* _Requirement_
Go through the records and give each one again exactly, omitting the images.

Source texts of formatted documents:
+ + + + +
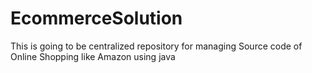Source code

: # EcommerceSolution
This is going to be centralized repository for managing Source code of Online Shopping like Amazon using java
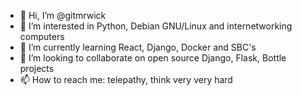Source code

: - 👋 Hi, I’m @gitmrwick
- 👀 I’m interested in Python, Debian GNU/Linux and internetworking computers
- 🌱 I’m currently learning React, Django, Docker and SBC's
- 💞️ I’m looking to collaborate on open source Django, Flask, Bottle projects
- 📫 How to reach me: telepathy, think very very hard

<!---
gitmrwick/gitmrwick is a ✨ special ✨ repository because its `README.md` (this file) appears on your GitHub profile.
You can click the Preview link to take a look at your changes.
--->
+ + + + +
* _Result_
Source code

: # EcommerceSolution
This is going to be centralized repository for managing Source code of Online Shopping like Amazon using java
Source code

: - 👋 Hi, I’m @gitmrwick
- 👀 I’m interested in Python, Debian GNU/Linux and internetworking computers
- 🌱 I’m currently learning React, Django, Docker and SBC's
- 💞️ I’m looking to collaborate on open source Django, Flask, Bottle projects
- 📫 How to reach me: telepathy, think very very hard

<!---
gitmrwick/gitmrwick is a ✨ special ✨ repository because its `README.md` (this file) appears on your GitHub profile.
You can click the Preview link to take a look at your changes.
--->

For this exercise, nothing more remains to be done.